Cystic fibrosis transmembrane regulator (CFTR) and Epithelial sodium channel (ENaC) are the principal rate-limiting steps for Cl- secretion and Na+ absorption by ciliated airway epithelia. These opposing processes are the main determinants of periciliary layer depth, which must be maintained within a range that permits simultaneous mucociliary clearance and unimpeded gas flow in the airway lumen. The importance of CFTR - ENaC inhibition is documented in cystic fibrosis (CF) patients which suffer from airway obstruction and chronic infection that results from decreased mucociliary clearance secondary to missing CFTR and accelerated ENaC activity [1].

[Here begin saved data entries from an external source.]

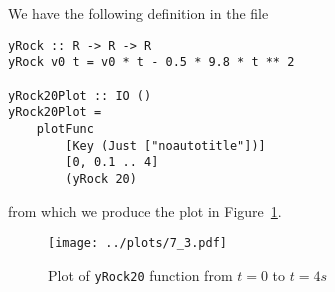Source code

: 
We have the following definition in the file 
\scriptsize\begin{verbatim}
yRock :: R -> R -> R
yRock v0 t = v0 * t - 0.5 * 9.8 * t ** 2

yRock20Plot :: IO ()
yRock20Plot =
    plotFunc
        [Key (Just ["noautotitle"])]
        [0, 0.1 .. 4]
        (yRock 20)
\end{verbatim}\normalsize
from which we produce the plot in Figure~\ref{fig7_3}.

\begin{figure}[!ht]
    \texttt{[image: ../plots/7\_3.pdf]}
    \caption{Plot of \texttt{yRock20} function from $t = 0$ to $t = 4s$ \label{fig7_3}} 
\end{figure}
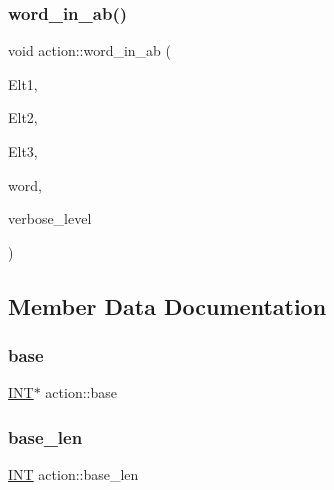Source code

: \mbox{\label{classaction_a2865dfcc24da629c84dd37e121793101}} 
\subsubsection{\texorpdfstring{word\+\_\+in\+\_\+ab()}{word\_in\_ab()}}
{\footnotesize\ttfamily void action\+::word\+\_\+in\+\_\+ab (\begin{DoxyParamCaption}\item[{\mbox{\hyperlink{galois_8h_a09fddde158a3a20bd2dcadb609de11dc}{I\+NT}} $\ast$}]{Elt1,  }\item[{\mbox{\hyperlink{galois_8h_a09fddde158a3a20bd2dcadb609de11dc}{I\+NT}} $\ast$}]{Elt2,  }\item[{\mbox{\hyperlink{galois_8h_a09fddde158a3a20bd2dcadb609de11dc}{I\+NT}} $\ast$}]{Elt3,  }\item[{const \mbox{\hyperlink{galois_8h_ab6cc7b4aeb6ea31aba2b3fbfc83ff5e6}{B\+Y\+TE}} $\ast$}]{word,  }\item[{\mbox{\hyperlink{galois_8h_a09fddde158a3a20bd2dcadb609de11dc}{I\+NT}}}]{verbose\+\_\+level }\end{DoxyParamCaption})}



\subsection{Member Data Documentation}
\mbox{\label{classaction_ade7be312ec24fa7e44fa84dddbd6f672}} 
\subsubsection{\texorpdfstring{base}{base}}
{\footnotesize\ttfamily \mbox{\hyperlink{galois_8h_a09fddde158a3a20bd2dcadb609de11dc}{I\+NT}}$\ast$ action\+::base}

\mbox{\label{classaction_ae9343b53031fe407e5d4d0eff1fc62b6}} 
\subsubsection{\texorpdfstring{base\+\_\+len}{base\_len}}
{\footnotesize\ttfamily \mbox{\hyperlink{galois_8h_a09fddde158a3a20bd2dcadb609de11dc}{I\+NT}} action\+::base\+\_\+len}


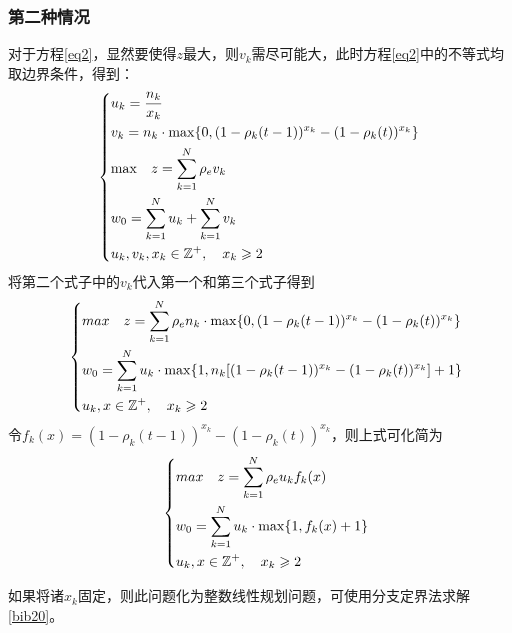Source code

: \documentclass[withoutpreface,bwprint]{cumcmthesis} %
\begin{document}
\subsubsection{第二种情况}
对于方程\ref{eq2}，显然要使得$z$最大，则$v_k$需尽可能大，此时方程\ref{eq2}中的不等式均取边界条件，得到：
\begin{align}
\label{eq2solution1}
    \left\{
    \begin{aligned}
        &u_k =\dfrac{n_k}{x_k} \\
        &v_k =n_k \cdot {\rm max}
         \{0,(1-\rho_k(t-1))^{x_k}-(1-\rho_k(t))^{x_k} \} \\
        &{\rm max} \quad z = \sum^N_{k=1}\rho_e v_k  \\
        &w_0 =\sum^N_{k=1} u_k +\sum^N_{k=1} v_k  \\
        &u_k,v_k,x_k\in\mathbb{Z^+},\quad  x_k \geqslant 2  \\
    \end{aligned}
    \right.
\end{align}
将第二个式子中的$v_k$代入第一个和第三个式子得到
\begin{align}
\label{eq2solution1}
\quad\left\{
    \begin{aligned}
        &max\quad z = \sum^N_{k=1}\rho_e n_k \cdot {\rm max}
         \{0,(1-\rho_k(t-1))^{x_k} - (1-\rho_k(t))^{x_k} \}   \\
        &w_0 = \sum^N_{k=1} u_k\cdot {\rm max} \{1, n_k  [(1-\rho_k(t-1))^{x_k}-(1-\rho_k(t))^{x_k}] +1 \} \\
        &u_k,x\in\mathbb{Z^+}, \quad x_k \geqslant 2 \\
    \end{aligned}
    \right.
\end{align}
令$f_k(x) = (1-\rho_k(t-1))^{x_k}-(1-\rho_k(t))^{x_k}$，则上式可化简为
\begin{align}
\label{eq2solution1}
\quad\left\{
    \begin{aligned}
        &max\quad z = \sum^N_{k=1}\rho_e u_k f_k(x)  \\
        &w_0 = \sum^N_{k=1} u_k \cdot {\rm max}\{1,f_k(x)+1\}  \\
        &u_k,x\in\mathbb{Z^+},  \quad x_k \geqslant 2 \\
    \end{aligned}
    \right.
\end{align}

如果将诸$x_k$固定，则此问题化为整数线性规划问题，可使用分支定界法求解\ref{bib20}。
\end{document}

The regulation of the ENaC has been intensively studied and the issue of organ-level specificity for these regulatory pathways is well known. Whereas ENaC activity in kidney or colon is regulated in part by systemic levels of mineralocorticoids and their downstream effectors, ENaC regulation in normal airways is largely refractory to these 'global' signals. Rather, ENaC in the airways appears to be regulated by local signals (the main way - inhibition by CFTR) that reflect the status of the airway surface liquid (ASL) compartment that bathes airway surfaces [2].

However, it remains unclear how CFTR inhibits normal ENaC activity. A number of mechanisms were proposed ranging from altered cellular trafficking of ENaC to direct protein/protein interactions remain under investigation [3], [4], [5]. For example, coordinated regulation of CFTR and ENaC may involve a large dynamic signaling complex composed of EBP50, YES-associated protein-65 (YAP65) and non-receptor tyrosine kinase YES. Probably, this complex mediates ENaC inhibition by WWP2 via adaptor protein WBP1 or NEDD4 E3 ubiquitin protein ligases [6], [7], [8].

DeltaF508 CFTR potentially retains transporter functionality, but it fails to fold into its native conformation, and, therefore, is selected for endoplasmic reticulum (ER)-associated degradation (ERAD) by molecular chaperones and associated proteins. As a result, it fails to inhibit ENaC [9].

One local signal that normal airway epithelia respond to by altering ENaC activity, is the concentration of purine nucleotides in the ASL compartment. Extracellular ATP binds to P2Y2 receptors, which couple via G-protein alpha q/11 to activate PLC-beta and stimulate rapid hydrolysis of Phosphatidyl inositol-4,5-bisphosphonated (PtdIns(4,5)P2) into Diaglycerol (DAG) and Inositol-1,4,5-trisphosphate (IP3). As PtdIns(4,5)P2 is necessary for normal channel gating, its depletiopn at the apical membrane inhibits ENaC [10], [11], [12]. [13].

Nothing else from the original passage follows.